Ces expériences ont été partagées lors d’une réunion qui s’est tenue fin juin à Mexico entre des représentant·e·s des travailleuse·eur·s de l’informel et des fonctionnaires de la Commission nationale des droits humains (CNDH) du Mexique, ce qui constitue une étape importante dans l’inscription des droits de ces travailleuse·eur·s à l’ordre du jour de la plus haute instance des droits humains au Mexique.
Lors de ce qui a été leur premier échange direct, les représentant·e·s des travailleuse·eur·s de l’informel et les responsables du programme des droits économiques, sociaux et culturels de la CNDH ont discuté des conditions de vie et de travail de ces travailleuse·eur·s, des cadres d’action publique et des voies possibles pour défendre leur droit au travail.
Beatriz Rojas-Venegas, conseillère parlementaire auprès de la Chambre des représentants, a déclaré aux autres participant·e·s à la fin de la table ronde (mesa) que le fait d’entendre directement les représentant·e·s des travailleuse·eur·s de l’informel l’a aidée à prendre conscience de la complexité de l’emploi informel.
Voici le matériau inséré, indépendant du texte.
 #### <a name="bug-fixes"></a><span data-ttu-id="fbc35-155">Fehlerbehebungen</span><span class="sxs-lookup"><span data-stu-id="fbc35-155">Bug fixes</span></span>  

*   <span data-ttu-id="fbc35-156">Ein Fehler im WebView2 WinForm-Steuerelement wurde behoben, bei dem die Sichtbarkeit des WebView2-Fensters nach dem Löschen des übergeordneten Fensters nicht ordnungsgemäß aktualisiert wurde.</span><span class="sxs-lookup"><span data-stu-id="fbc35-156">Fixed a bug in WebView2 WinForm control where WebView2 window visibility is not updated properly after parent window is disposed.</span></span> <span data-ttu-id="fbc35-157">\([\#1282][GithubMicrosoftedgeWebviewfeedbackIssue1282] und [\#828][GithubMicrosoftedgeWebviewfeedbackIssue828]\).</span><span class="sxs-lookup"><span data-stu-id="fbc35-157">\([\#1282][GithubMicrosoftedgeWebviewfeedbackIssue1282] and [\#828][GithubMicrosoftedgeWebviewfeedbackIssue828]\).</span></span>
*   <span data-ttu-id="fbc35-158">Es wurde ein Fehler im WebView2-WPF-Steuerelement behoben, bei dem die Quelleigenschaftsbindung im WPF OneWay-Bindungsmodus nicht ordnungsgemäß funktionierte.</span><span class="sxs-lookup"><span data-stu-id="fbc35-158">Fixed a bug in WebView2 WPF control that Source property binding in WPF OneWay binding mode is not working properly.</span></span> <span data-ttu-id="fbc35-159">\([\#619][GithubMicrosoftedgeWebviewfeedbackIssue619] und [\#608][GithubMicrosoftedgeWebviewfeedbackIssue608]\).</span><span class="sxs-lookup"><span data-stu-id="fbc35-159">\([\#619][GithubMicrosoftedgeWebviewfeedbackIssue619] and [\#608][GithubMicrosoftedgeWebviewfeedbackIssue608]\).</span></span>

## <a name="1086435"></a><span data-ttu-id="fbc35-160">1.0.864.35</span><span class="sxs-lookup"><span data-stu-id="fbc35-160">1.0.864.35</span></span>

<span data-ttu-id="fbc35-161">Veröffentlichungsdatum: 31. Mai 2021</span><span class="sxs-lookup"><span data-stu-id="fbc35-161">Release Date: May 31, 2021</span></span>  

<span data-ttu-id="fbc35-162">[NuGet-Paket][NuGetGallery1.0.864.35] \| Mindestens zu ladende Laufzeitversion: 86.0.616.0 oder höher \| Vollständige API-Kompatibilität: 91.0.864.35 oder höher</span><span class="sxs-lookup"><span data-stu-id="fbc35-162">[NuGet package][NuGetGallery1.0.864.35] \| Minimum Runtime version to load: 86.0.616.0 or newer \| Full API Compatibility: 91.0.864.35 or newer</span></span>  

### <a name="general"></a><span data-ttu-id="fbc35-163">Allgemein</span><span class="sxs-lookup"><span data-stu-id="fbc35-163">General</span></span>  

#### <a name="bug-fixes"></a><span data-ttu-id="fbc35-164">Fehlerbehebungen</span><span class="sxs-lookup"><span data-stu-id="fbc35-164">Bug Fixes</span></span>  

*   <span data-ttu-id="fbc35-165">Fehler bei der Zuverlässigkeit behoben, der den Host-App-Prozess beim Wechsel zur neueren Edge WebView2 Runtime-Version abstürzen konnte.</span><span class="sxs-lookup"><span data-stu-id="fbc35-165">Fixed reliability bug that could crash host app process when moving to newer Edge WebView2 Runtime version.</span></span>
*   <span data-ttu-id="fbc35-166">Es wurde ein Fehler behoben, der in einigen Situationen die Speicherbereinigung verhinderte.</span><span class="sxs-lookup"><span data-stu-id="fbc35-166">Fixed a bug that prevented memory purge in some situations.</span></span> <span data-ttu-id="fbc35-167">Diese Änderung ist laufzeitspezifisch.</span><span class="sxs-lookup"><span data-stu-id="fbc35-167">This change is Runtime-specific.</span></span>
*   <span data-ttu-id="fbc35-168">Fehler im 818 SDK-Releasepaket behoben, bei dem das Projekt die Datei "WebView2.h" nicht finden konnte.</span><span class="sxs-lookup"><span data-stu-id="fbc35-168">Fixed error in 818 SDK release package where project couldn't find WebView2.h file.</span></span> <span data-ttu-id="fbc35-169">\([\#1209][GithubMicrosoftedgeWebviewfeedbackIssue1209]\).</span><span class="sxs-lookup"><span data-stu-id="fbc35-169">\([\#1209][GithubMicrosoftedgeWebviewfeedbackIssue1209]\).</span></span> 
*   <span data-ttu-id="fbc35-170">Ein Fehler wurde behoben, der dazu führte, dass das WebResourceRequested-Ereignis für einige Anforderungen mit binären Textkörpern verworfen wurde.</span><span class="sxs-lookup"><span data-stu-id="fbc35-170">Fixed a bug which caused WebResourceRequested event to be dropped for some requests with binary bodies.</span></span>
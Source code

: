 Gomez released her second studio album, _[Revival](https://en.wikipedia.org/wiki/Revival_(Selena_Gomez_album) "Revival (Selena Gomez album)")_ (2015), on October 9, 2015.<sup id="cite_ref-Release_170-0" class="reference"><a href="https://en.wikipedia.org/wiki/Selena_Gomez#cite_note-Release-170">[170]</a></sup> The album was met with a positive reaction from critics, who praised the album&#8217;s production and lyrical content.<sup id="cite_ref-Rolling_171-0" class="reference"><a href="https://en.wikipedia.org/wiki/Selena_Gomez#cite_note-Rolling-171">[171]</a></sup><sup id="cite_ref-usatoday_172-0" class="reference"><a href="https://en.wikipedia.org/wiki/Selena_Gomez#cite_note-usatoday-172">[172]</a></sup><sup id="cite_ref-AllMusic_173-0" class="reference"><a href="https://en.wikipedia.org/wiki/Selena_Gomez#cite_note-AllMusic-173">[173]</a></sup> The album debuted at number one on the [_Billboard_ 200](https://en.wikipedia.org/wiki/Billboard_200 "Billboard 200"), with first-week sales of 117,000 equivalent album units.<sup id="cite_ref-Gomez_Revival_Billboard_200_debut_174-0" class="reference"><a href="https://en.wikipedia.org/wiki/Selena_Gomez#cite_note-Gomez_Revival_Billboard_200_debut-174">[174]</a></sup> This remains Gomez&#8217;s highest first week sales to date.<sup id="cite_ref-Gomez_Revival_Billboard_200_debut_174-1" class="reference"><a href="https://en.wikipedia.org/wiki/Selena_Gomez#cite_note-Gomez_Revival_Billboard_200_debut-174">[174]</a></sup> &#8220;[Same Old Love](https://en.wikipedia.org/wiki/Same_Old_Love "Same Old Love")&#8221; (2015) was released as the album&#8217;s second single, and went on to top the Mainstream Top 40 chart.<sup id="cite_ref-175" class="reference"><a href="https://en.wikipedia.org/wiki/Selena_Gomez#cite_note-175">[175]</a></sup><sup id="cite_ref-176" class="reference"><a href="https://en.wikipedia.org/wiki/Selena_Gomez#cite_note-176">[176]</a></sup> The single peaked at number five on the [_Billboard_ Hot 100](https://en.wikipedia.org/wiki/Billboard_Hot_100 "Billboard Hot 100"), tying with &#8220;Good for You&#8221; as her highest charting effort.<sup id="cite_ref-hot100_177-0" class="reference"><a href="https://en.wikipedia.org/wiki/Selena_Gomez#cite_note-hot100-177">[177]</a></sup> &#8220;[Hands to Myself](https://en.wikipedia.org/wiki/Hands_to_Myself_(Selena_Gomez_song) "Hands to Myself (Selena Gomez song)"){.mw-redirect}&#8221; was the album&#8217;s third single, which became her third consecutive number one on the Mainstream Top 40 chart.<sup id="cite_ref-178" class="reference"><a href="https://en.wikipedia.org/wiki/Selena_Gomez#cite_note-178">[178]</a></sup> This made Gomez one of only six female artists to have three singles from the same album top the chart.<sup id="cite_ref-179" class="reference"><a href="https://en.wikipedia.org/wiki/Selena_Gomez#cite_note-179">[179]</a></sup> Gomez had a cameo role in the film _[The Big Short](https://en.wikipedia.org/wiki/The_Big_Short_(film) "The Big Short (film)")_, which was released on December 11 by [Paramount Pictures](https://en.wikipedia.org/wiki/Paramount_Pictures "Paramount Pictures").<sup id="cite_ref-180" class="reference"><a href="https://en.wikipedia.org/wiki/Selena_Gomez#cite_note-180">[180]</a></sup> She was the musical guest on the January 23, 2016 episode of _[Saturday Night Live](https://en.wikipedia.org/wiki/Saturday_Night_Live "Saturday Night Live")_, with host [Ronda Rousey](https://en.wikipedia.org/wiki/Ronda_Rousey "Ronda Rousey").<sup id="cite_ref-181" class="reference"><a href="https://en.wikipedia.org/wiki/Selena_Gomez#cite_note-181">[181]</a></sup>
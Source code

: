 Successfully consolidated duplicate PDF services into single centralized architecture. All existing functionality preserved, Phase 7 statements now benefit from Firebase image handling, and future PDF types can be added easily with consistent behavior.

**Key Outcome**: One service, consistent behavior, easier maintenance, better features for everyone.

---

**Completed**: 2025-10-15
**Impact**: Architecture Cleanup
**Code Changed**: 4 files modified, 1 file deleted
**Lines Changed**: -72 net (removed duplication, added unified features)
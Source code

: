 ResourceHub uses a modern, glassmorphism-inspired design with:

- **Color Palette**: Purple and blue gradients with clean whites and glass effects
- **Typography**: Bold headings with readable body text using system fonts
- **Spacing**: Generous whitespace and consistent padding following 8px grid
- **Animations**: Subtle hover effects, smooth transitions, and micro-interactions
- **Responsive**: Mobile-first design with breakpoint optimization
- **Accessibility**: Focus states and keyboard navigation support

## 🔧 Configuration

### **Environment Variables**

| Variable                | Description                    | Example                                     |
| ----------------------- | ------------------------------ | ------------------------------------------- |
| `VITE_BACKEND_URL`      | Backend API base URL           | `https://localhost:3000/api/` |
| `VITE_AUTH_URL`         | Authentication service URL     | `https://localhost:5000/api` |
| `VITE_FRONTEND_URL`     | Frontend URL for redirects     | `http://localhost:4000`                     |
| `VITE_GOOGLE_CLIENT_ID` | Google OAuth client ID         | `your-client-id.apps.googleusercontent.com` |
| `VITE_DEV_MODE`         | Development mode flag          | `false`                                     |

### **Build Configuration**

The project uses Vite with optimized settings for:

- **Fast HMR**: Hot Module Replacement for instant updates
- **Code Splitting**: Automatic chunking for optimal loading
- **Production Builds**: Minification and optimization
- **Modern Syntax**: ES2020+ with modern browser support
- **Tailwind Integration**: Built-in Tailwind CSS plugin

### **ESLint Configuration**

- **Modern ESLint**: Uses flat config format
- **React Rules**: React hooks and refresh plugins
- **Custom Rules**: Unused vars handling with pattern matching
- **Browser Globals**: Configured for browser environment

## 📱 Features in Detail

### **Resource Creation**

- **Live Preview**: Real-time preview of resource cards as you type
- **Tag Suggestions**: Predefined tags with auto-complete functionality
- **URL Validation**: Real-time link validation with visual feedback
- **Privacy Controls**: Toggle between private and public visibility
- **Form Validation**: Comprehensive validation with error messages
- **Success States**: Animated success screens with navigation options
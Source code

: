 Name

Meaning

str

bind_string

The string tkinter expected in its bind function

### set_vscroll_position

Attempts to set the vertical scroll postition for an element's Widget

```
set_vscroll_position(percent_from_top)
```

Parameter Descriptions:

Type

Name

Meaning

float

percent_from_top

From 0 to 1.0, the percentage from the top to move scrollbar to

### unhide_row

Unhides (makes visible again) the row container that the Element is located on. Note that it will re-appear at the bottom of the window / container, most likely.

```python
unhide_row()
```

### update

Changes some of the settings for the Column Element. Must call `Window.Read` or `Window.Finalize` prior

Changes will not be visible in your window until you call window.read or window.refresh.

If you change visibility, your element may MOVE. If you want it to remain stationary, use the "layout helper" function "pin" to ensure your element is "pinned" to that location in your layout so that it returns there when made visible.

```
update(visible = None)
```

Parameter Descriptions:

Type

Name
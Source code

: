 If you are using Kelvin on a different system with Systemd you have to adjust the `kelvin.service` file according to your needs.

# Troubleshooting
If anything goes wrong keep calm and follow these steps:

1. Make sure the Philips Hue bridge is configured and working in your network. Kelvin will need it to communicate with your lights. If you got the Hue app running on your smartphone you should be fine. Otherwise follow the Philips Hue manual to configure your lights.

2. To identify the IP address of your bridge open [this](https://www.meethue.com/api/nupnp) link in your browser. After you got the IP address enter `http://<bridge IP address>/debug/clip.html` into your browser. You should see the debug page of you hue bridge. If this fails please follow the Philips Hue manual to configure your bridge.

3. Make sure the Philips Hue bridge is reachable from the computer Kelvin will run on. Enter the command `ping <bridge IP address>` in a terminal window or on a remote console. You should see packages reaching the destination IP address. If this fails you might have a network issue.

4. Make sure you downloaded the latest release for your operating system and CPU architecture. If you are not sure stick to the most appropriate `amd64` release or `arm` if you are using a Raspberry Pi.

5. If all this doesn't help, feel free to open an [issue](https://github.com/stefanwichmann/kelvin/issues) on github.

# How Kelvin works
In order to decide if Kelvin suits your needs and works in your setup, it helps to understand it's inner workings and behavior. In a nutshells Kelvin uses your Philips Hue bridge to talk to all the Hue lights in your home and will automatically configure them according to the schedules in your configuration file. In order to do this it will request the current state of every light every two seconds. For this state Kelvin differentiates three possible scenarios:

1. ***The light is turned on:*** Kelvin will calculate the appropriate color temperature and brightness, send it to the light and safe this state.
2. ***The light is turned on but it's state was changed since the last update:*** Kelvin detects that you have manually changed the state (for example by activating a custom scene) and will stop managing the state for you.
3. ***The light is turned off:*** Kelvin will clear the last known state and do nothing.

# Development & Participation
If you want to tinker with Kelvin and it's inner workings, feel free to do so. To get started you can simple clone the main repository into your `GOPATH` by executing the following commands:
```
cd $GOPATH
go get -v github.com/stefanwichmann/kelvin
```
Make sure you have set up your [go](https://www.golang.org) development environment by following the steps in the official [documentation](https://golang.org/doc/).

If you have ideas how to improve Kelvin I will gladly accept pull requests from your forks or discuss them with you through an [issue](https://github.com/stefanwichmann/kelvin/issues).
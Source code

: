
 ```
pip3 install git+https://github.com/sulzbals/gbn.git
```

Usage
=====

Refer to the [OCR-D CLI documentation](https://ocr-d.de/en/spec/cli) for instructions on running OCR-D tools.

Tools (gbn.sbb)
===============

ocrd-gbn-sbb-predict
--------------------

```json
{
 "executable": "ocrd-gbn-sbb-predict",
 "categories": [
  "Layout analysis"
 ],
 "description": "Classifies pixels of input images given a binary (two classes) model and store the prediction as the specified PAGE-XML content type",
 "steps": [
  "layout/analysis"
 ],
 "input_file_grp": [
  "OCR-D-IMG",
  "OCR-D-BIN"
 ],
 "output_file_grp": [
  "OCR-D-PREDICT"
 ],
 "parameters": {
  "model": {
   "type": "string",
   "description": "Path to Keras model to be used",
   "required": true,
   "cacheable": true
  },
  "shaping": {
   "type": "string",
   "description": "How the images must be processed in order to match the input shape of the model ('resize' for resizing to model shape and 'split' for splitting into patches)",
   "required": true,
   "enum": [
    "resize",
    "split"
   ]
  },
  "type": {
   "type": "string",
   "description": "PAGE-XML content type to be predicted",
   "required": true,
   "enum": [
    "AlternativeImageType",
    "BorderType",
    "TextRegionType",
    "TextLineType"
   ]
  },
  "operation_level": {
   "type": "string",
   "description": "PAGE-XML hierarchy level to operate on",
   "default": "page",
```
Elle a affirmé que l’échange a permis une « proximité » avec des problèmes dont elle n’avait aucune connaissance auparavant.
Cette mesa a été le résultat du plaidoyer mené par WIEGO en faveur de l’adoption, par la commission, d’un programme de promotion des droits des travailleuse·eur·s de l’informel. Des représentant·e·s de collectifs de travailleuses domestiques, de travailleuse·eur·s non salarié·e·s, de vendeuses de métro, de vendeuse·eur·s de rue et de récupératrice·eur·s de matériaux ont partagé avec la commission les obstacles qu’elles·ils rencontrent pour augmenter leurs revenus et leur sécurité au travail.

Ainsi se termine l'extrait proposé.